- はじめに――「感じの良い人」は生まれつきではなく、習慣でつくられる
- 第1章 「感じの良い人」とは何か——好かれる人の本質を理解する
- 第2章 笑顔と表情——第一印象を制するものが人間関係を制する
- 第3章 聴く力——「話し上手」よりも「聴き上手」が好かれる
- 第4章 言葉の選び方——感じの良い人が使う言葉・使わない言葉
- 第5章 気遣いの技術——細やかな配慮が人の心を動かす
- 第6章 信頼を積み上げる行動習慣——感じの良い人が毎日やっていること
- 第7章 外見と立ち居振る舞い——「清潔感」と「姿勢」が印象を決める
- 第8章 職場・仕事での「感じの良い人」になる具体的な方法
- 第9章 恋愛・プライベートでの「感じの良い人」——好かれる異性の共通点
- 第10章 マインドセット——感じの良い人の内側にある思考習慣
- 第11章 人間関係のトラブルにどう対処するか——感じの良い人の対立解消法
- 第12章 好かれる人になるための30日実践プログラム
- まとめ——今日から始める「感じの良い人」への道
- よくある質問(FAQ)
はじめに――「感じの良い人」は生まれつきではなく、習慣でつくられる
「あの人、なんか感じいいよね」
職場でも、プライベートでも、こう言われる人がいます。特別な才能があるわけでも、外見が飛び抜けて良いわけでも、話術が超一流なわけでもない。それでも自然と人が集まり、誰からも好かれる——そんな人の存在に気づいたことはないでしょうか。

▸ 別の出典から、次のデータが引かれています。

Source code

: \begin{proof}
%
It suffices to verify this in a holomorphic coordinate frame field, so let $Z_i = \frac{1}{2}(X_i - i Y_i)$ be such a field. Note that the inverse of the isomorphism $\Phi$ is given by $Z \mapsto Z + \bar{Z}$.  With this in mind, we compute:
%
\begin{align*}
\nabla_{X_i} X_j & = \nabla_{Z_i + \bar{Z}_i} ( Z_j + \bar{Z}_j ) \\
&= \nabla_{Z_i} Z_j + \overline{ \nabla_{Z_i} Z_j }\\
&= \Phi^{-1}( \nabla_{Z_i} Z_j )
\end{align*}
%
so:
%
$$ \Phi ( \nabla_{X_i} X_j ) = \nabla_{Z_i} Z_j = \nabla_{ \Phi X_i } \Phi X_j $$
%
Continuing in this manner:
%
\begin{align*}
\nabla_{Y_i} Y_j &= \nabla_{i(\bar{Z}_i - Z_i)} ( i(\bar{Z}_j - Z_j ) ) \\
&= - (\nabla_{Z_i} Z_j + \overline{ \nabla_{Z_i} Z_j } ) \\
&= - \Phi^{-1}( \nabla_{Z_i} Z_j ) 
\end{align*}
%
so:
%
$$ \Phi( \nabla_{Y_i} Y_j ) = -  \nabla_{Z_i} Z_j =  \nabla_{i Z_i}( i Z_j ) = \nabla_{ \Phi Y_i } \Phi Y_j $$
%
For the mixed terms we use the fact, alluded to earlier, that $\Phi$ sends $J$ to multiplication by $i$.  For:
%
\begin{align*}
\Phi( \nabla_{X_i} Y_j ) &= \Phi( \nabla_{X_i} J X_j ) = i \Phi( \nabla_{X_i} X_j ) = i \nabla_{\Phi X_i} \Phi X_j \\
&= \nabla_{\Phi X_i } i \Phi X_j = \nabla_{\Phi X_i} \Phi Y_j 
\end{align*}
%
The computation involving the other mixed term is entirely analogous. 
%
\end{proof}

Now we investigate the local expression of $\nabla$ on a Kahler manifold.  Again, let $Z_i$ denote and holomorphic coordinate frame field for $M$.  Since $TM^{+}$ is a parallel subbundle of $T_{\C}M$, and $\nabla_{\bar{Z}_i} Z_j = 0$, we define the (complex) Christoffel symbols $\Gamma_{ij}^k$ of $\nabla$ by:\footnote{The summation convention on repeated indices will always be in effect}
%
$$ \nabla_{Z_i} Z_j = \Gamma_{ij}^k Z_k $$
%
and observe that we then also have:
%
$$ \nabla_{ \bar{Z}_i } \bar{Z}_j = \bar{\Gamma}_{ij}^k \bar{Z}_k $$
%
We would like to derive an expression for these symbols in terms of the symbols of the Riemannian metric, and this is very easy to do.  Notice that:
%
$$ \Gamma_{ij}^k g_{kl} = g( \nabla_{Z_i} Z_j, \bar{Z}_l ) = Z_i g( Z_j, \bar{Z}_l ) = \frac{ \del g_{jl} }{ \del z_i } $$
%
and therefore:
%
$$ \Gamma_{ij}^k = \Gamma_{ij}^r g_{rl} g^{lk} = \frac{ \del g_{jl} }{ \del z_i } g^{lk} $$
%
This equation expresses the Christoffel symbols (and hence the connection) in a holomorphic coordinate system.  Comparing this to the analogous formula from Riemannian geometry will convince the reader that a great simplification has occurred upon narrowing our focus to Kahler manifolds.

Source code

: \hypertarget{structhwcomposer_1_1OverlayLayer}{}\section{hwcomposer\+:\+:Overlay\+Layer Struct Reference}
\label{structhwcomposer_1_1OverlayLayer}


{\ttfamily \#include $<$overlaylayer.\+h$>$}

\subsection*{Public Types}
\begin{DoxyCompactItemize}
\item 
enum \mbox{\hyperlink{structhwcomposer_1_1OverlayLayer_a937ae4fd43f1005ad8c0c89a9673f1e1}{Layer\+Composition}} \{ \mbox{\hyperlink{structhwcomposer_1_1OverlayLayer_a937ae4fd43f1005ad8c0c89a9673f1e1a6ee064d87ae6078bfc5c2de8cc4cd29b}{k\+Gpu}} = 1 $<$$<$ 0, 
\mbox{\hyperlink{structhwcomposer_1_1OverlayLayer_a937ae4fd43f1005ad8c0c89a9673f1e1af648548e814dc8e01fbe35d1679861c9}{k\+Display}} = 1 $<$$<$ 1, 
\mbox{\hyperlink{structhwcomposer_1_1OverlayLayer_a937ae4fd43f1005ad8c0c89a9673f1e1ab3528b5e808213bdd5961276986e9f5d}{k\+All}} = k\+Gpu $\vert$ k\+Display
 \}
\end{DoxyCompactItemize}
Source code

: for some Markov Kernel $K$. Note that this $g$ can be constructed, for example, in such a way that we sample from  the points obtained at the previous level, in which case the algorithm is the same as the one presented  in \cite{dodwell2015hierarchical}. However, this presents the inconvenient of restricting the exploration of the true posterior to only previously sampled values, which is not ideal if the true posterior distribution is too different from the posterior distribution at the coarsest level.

一方、「どうして自分は人間関係がうまくいかないんだろう」「好かれる人になりたいのに、なにが足りないのかわからない」と悩んでいる方も多くいます。
じつは「感じの良い人」は、特別な才能の持ち主ではありません。日々の小さな習慣・言葉の選び方・思考のくせが積み重なって、「感じの良さ」は形成されているのです。
本記事では、心理学・行動科学・コミュニケーション研究のエビデンスをもとに、好かれる人が自然とやっている17の習慣を、具体的なシーンと実践法とともに徹底解説します。今日から少しずつ取り入れるだけで、あなたの周囲の人間関係は確実に変わり始めます。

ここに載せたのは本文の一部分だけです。